[Records to use]
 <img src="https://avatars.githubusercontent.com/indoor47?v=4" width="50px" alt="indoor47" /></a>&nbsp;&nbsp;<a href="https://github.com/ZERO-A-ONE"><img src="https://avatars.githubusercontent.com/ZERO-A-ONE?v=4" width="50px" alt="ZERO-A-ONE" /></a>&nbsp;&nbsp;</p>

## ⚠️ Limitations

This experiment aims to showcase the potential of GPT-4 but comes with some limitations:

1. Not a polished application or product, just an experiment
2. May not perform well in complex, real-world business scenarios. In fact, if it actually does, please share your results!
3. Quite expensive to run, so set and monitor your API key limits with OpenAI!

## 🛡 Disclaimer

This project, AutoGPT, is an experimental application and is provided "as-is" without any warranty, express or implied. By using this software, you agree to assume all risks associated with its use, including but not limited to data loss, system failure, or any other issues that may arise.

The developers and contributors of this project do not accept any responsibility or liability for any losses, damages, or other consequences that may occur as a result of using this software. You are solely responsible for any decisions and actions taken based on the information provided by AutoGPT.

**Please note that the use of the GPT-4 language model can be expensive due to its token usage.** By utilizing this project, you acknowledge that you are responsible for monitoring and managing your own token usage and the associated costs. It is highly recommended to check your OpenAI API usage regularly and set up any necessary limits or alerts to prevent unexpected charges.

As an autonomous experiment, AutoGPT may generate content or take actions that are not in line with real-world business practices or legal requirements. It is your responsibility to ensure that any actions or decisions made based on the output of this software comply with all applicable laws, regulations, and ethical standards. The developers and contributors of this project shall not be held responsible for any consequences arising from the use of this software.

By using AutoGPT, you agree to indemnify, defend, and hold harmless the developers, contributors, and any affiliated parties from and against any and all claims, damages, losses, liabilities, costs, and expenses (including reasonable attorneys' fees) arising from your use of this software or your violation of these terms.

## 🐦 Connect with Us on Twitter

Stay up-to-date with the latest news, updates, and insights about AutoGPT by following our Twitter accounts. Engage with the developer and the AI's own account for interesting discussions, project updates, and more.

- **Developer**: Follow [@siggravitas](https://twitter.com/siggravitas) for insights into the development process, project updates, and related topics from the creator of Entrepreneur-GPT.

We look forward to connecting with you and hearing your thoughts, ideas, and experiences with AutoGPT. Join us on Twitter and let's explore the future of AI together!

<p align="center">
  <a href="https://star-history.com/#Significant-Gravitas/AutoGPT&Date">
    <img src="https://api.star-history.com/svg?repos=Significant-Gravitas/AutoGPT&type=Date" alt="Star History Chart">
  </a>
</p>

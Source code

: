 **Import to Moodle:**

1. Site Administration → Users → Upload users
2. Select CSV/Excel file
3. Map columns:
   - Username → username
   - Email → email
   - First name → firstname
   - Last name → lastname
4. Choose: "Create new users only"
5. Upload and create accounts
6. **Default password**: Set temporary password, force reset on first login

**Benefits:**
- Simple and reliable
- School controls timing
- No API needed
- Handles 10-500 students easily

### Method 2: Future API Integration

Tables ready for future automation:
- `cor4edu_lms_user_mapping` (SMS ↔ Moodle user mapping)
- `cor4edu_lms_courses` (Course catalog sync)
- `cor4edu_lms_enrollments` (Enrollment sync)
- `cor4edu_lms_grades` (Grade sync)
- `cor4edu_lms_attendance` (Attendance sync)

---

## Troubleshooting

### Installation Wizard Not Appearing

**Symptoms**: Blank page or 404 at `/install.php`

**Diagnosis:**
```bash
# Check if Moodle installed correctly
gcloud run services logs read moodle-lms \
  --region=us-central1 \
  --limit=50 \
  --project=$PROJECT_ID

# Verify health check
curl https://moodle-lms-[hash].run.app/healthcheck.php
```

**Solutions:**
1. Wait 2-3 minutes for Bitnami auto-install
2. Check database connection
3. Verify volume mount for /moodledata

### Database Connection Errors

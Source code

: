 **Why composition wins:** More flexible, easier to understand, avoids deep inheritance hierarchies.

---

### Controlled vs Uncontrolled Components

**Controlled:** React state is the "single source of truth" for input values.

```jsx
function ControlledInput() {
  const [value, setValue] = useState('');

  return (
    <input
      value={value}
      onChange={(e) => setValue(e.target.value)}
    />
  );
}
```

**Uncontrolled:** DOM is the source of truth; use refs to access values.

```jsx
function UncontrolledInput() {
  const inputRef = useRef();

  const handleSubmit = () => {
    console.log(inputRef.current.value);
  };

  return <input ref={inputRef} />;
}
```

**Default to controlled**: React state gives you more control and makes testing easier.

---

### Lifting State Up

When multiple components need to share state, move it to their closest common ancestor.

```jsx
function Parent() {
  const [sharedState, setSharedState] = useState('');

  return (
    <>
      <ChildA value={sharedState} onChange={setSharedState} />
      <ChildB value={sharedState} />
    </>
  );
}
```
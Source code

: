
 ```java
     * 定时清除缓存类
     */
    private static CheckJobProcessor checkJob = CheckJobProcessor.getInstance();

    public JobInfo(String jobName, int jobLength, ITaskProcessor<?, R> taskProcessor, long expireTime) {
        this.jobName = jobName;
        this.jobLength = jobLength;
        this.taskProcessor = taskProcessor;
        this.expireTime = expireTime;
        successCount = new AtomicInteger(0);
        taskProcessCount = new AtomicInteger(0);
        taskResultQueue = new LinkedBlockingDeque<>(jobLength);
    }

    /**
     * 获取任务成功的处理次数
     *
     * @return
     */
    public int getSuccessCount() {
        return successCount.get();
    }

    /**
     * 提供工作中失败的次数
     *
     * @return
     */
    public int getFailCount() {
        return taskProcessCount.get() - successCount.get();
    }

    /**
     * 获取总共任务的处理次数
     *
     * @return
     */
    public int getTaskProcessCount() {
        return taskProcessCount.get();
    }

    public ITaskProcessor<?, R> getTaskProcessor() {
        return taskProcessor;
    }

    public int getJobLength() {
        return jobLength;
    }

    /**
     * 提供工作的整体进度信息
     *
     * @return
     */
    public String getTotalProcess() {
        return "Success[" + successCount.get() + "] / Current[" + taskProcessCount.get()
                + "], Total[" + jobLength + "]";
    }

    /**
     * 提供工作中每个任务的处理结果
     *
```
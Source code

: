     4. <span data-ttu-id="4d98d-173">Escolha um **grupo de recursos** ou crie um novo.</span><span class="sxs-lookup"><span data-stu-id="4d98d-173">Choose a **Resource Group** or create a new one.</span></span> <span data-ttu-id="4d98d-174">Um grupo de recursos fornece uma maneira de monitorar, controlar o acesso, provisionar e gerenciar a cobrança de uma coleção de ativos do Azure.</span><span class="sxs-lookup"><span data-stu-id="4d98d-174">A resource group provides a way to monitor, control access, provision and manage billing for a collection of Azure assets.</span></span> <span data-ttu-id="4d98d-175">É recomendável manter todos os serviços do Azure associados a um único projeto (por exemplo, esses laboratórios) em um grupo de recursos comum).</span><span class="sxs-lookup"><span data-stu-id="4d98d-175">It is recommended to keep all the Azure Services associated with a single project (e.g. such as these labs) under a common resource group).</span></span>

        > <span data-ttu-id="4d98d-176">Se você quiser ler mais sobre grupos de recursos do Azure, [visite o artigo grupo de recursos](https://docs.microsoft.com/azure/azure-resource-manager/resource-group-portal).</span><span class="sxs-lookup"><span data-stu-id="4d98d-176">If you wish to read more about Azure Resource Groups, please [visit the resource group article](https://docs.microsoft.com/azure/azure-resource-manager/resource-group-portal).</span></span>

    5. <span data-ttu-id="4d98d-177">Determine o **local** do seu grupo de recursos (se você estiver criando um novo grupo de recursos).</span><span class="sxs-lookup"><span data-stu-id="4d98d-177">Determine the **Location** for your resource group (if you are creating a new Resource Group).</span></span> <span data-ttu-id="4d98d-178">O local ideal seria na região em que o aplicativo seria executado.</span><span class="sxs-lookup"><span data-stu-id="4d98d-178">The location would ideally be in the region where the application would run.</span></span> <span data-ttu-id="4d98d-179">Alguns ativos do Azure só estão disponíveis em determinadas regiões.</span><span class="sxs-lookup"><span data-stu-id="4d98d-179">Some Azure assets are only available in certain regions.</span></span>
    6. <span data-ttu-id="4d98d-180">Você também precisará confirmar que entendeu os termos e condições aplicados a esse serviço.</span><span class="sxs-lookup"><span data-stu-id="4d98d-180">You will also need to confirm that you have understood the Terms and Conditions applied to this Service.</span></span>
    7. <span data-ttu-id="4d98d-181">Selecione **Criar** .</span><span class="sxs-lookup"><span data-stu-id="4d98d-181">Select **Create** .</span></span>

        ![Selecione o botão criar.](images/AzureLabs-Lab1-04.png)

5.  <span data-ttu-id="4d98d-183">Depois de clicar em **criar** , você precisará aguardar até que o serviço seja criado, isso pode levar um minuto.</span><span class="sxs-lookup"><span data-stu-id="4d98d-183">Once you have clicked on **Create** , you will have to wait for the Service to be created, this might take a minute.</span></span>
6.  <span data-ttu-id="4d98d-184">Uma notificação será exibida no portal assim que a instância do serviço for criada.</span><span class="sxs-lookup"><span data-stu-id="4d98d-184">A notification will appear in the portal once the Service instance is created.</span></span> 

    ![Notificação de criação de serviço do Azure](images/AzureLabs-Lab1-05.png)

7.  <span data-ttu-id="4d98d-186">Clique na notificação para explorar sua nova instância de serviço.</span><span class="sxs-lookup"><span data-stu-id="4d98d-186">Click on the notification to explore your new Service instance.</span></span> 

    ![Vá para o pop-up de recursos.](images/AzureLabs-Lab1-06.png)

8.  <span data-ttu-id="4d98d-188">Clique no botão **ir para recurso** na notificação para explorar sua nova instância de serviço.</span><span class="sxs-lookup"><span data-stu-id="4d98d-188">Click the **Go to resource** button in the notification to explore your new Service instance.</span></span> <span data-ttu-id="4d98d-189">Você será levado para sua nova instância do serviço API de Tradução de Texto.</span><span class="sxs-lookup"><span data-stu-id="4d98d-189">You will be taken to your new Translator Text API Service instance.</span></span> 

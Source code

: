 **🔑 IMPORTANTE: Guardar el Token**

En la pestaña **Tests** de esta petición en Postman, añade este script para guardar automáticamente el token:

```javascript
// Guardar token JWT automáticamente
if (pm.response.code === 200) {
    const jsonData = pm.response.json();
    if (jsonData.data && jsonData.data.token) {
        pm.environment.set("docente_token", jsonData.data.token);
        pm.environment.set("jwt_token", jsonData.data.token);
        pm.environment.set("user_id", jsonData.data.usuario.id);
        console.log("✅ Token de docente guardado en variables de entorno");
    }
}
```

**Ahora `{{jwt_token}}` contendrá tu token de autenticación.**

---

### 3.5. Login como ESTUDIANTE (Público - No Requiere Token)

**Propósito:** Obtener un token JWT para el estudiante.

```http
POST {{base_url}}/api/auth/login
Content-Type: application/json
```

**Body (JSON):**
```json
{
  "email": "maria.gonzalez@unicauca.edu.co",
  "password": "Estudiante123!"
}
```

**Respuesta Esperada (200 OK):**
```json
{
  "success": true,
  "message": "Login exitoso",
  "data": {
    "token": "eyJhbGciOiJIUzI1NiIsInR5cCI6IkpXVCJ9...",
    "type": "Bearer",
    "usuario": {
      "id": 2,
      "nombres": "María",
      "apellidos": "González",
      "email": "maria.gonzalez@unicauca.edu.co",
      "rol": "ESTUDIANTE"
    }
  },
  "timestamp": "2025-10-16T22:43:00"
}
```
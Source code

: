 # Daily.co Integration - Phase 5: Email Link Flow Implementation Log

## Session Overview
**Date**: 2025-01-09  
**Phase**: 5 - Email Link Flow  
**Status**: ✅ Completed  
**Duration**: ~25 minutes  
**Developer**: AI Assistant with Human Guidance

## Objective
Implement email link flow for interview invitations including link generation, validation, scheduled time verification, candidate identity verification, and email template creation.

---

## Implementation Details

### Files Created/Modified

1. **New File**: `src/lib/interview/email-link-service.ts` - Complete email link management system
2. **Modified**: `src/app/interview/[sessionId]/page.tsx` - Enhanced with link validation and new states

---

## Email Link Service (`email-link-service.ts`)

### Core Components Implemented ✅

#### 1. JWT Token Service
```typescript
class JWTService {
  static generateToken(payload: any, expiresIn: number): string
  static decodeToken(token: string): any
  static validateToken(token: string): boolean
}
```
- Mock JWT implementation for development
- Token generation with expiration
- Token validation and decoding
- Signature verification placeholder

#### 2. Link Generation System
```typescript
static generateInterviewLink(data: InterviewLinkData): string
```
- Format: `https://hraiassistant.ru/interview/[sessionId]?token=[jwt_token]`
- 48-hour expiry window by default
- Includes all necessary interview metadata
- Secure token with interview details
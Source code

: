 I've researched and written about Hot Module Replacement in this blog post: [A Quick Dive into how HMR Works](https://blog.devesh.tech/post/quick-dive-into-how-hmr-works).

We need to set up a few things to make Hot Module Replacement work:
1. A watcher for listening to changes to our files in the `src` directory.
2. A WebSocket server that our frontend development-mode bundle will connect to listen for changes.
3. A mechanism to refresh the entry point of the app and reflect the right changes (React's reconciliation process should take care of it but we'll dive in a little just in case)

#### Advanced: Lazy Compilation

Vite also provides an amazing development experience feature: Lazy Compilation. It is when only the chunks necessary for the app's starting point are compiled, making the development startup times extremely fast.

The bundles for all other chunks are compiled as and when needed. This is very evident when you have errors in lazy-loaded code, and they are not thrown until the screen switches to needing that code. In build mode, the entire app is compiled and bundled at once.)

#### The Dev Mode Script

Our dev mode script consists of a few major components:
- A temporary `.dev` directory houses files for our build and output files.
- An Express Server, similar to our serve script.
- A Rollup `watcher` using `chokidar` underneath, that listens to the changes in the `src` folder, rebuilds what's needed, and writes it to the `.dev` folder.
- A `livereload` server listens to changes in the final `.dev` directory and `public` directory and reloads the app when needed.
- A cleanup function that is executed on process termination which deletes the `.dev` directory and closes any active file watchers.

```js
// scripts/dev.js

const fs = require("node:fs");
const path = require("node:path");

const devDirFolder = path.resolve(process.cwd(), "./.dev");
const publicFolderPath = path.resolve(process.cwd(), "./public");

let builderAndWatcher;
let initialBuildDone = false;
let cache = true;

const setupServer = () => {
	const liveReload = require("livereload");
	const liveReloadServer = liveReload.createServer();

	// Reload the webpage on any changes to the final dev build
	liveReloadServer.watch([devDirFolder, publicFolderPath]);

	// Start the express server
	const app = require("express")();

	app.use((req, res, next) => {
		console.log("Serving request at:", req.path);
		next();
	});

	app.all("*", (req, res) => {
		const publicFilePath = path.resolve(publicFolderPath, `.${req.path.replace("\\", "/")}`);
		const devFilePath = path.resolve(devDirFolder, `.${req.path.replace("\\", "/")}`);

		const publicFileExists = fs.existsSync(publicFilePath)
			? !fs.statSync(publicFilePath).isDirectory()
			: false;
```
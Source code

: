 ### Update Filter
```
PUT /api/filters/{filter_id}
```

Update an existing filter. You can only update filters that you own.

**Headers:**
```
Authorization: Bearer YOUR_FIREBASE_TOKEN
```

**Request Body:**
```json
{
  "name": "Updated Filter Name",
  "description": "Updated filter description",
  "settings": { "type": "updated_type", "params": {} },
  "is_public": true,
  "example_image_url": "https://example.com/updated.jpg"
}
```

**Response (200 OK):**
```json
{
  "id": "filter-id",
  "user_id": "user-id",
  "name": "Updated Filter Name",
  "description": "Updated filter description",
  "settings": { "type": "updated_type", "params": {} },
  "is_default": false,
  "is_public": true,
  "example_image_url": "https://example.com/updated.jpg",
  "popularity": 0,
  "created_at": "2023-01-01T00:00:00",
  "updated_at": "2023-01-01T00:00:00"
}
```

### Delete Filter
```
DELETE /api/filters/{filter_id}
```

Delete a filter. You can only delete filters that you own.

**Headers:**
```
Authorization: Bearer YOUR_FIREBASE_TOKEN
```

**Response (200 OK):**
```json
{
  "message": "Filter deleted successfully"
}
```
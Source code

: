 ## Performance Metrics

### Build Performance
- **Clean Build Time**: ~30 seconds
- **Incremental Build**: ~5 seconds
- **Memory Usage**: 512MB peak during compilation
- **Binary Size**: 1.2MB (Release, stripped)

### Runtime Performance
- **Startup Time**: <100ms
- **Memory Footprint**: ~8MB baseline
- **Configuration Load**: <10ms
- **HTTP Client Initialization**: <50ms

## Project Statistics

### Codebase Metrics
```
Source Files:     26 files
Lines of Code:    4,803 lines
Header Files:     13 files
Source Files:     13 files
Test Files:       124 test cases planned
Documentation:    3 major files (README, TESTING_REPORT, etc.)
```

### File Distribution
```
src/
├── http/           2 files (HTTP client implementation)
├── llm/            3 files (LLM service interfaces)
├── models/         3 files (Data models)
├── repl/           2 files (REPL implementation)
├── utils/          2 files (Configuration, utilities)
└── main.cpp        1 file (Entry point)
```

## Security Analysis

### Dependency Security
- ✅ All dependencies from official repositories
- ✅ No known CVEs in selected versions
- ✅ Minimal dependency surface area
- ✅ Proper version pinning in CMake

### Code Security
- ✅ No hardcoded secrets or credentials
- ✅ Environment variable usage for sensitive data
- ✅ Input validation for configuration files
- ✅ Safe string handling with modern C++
[/Records to use]
## To do
Write only the number of lines in the listing that hold the word "Memory".

## Solution below
2